How to make big data part of a long-term digital transformation plan

Big data and analytics go hand-in-hand with digital transformation initiatives, but consulting and services firm HCL Technologies recently found that many companies are not as far along with digital transformation efforts as they hoped.
Anand Birje, corporate vice president and head of HCL’s digital and analytics practice, believes that other factors are also contributing to the digital transformation challenge.
“Over the past four or five years, enterprises were pushed hard to do anything in the field of analytics, big data and digital transformation,” said Birje. “They were being pushed because there was this fear about what their competitors might be doing, so there was this feeling that they had to do something digital.”
The result was an avalanche of small proof of concept (POC) projects throughout organizations that were driven by the C-suite. “Organizations literally became ‘proof of concept labs,'” said Birje. “There were pockets of POCs all over the enterprise that included digital technologies, analytics, structured and unstructured data—and that changed everything from business processes to customer engagement. There were data science centers, innovation centers and experimental POCs where no one was certain whether they would prove out.”
What was lacking, according to Birje, was board-level knowledge about the different digital projects—and expectations for the business value these projects would deliver.

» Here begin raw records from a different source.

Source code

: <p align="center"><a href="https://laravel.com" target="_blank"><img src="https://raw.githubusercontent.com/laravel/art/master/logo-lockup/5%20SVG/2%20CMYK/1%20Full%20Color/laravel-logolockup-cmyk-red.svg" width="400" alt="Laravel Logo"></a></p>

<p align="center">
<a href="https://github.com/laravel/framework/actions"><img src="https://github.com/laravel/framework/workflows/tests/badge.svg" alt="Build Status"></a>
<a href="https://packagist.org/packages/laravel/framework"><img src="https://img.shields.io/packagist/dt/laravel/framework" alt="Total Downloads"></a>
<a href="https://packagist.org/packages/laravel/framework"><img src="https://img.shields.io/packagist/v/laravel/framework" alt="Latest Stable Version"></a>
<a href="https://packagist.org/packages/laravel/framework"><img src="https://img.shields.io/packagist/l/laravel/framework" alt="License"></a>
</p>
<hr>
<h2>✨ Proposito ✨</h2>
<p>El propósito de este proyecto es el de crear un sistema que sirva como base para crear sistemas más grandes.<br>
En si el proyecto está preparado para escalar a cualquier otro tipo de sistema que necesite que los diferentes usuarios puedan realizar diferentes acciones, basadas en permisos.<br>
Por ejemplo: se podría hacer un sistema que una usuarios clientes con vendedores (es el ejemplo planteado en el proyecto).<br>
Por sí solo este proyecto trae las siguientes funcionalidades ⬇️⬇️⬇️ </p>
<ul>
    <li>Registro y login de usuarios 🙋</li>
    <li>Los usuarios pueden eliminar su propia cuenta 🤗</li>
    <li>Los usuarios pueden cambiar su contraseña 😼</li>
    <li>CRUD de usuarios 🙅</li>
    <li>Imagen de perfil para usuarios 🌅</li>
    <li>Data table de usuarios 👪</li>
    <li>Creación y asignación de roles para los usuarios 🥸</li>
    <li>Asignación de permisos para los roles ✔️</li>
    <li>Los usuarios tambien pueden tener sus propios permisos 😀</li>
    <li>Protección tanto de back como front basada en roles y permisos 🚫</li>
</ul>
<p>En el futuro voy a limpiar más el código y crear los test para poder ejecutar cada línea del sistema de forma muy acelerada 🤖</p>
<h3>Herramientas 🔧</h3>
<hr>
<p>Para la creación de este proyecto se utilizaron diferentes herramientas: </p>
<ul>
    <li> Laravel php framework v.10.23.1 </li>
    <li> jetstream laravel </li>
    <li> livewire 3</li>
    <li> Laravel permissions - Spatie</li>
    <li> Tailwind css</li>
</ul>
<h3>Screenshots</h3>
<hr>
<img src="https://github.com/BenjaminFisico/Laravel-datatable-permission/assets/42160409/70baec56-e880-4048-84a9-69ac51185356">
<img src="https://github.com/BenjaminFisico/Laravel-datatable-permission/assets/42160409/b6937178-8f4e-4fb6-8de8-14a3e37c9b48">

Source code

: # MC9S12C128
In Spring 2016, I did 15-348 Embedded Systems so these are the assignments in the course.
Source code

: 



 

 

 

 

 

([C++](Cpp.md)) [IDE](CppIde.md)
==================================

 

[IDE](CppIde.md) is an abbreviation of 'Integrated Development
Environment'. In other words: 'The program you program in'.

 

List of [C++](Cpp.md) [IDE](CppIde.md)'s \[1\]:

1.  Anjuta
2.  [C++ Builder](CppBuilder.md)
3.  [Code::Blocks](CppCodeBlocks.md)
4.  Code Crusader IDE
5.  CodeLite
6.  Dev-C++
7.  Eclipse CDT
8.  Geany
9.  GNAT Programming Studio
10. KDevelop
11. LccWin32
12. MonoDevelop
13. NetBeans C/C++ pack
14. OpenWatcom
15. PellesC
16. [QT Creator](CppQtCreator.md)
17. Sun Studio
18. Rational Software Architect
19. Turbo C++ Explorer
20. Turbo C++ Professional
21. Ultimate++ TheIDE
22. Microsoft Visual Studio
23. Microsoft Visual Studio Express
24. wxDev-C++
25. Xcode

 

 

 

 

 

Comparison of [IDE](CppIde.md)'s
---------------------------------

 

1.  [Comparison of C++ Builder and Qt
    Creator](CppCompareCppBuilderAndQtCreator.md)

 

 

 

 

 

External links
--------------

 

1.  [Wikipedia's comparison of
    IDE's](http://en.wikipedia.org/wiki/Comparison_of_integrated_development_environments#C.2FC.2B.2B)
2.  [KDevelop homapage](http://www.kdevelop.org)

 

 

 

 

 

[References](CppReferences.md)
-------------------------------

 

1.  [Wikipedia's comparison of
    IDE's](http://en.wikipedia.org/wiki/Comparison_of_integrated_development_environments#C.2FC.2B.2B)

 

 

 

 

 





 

Organizations weren’t necessarily wrong in pursuing big data, analytics and digital transformation as a series of proof of concept projects, and there are still many recommendations that they should. However, many companies got so deeply engaged in new technologies and projects that they forgot the ultimate business values they were seeking.
“This is to be expected when organizations are experimenting with new technologies where they have little experience,” said Birje. “But what is different now is that a lot of this early experimentation is behind most companies. Now they are entering a natural maturity phase with big data, analytics and digital transformation where they must look at what they do much more strategically.